Saved data entries
────

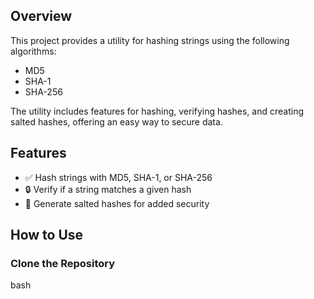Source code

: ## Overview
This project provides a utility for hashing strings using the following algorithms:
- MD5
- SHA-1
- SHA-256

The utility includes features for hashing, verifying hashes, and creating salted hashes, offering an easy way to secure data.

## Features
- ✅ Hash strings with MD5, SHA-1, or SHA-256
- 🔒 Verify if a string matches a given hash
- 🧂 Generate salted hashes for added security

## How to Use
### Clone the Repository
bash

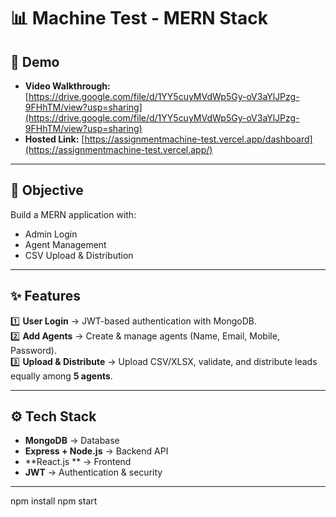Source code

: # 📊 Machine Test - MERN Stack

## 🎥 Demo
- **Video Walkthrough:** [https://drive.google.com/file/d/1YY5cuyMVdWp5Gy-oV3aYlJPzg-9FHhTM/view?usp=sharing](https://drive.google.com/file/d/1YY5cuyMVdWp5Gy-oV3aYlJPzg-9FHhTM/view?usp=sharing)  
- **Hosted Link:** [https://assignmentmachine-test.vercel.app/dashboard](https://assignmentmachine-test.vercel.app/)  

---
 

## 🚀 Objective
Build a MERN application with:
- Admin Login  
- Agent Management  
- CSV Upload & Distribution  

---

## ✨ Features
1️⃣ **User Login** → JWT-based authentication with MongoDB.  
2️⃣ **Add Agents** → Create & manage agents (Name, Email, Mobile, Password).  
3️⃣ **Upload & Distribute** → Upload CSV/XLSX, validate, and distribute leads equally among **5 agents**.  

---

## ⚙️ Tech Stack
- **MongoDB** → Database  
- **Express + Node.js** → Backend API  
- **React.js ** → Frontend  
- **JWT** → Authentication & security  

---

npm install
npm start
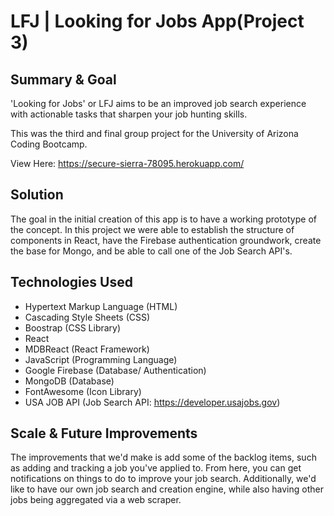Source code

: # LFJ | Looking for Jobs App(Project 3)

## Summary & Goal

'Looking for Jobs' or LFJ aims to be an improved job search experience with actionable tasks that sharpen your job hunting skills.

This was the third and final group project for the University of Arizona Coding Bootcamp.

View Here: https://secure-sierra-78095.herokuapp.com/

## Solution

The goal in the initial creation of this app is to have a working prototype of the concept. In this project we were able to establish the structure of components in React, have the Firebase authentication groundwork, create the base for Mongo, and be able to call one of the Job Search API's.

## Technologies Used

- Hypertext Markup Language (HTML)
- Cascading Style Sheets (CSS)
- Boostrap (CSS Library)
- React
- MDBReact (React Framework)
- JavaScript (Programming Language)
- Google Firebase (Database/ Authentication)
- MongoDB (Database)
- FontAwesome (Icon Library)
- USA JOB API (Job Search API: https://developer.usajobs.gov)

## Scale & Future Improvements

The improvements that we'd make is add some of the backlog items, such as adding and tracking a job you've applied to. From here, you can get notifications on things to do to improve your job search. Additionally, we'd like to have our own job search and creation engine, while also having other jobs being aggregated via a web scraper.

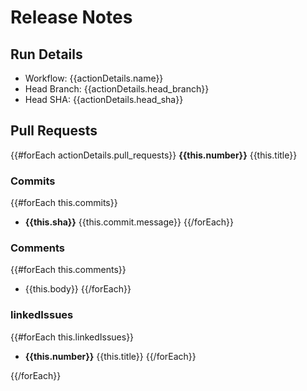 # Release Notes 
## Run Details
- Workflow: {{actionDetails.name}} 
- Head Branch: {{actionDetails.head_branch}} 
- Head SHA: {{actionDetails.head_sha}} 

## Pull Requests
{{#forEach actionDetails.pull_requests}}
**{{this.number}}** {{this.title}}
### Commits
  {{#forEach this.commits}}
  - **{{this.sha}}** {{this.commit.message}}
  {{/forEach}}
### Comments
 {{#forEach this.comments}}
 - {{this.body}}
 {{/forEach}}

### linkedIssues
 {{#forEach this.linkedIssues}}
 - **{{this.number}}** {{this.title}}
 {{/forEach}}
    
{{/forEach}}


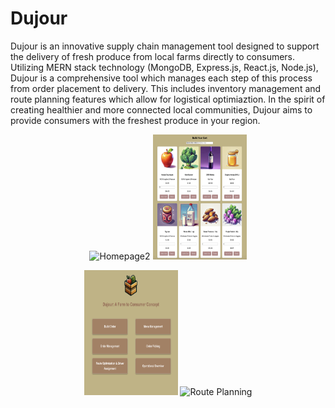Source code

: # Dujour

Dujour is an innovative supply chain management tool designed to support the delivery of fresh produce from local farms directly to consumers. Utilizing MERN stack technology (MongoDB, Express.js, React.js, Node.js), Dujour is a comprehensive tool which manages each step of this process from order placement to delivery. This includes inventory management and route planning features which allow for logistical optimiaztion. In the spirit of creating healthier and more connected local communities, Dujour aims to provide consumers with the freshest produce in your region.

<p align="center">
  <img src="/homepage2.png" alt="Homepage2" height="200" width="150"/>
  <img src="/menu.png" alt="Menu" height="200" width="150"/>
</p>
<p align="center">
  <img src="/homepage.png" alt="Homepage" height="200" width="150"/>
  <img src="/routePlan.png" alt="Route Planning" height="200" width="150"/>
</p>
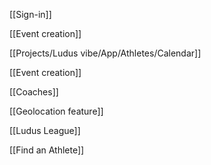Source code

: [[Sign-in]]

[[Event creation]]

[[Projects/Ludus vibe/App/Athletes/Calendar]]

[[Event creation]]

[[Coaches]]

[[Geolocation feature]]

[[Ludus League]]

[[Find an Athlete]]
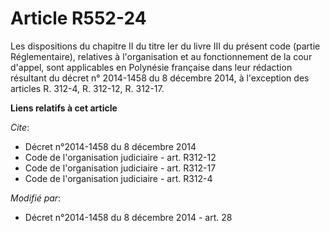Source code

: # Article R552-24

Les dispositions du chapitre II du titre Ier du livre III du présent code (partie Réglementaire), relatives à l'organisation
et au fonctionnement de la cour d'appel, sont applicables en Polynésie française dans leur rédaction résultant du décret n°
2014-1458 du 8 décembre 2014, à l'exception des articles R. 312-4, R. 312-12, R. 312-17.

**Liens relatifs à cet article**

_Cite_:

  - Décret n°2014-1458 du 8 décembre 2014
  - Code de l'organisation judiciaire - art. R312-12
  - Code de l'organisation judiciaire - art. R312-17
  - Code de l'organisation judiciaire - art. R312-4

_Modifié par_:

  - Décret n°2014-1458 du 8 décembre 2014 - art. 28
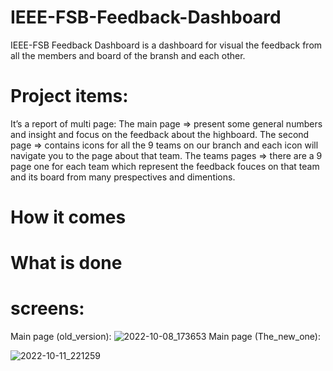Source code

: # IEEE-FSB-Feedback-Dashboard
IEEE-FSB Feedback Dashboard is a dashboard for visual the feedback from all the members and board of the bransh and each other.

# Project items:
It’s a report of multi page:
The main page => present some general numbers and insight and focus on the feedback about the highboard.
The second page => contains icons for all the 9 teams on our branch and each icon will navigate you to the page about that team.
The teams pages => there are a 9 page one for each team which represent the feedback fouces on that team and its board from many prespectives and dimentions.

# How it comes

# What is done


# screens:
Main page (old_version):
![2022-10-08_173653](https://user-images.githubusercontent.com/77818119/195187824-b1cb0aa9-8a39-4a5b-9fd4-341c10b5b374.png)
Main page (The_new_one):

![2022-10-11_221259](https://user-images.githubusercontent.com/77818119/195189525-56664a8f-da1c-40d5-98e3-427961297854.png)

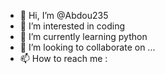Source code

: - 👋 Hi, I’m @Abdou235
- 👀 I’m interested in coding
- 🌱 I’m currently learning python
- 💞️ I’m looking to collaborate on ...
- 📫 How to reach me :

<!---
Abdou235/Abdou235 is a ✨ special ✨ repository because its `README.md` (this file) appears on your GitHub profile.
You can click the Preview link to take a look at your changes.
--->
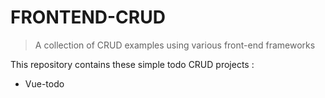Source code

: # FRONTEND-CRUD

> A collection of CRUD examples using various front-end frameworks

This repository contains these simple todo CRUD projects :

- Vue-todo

────

• _Instructions to follow_:
Within the data, how many lines hold "CRUD"? Respond with only the number.

• _Task answer_:
3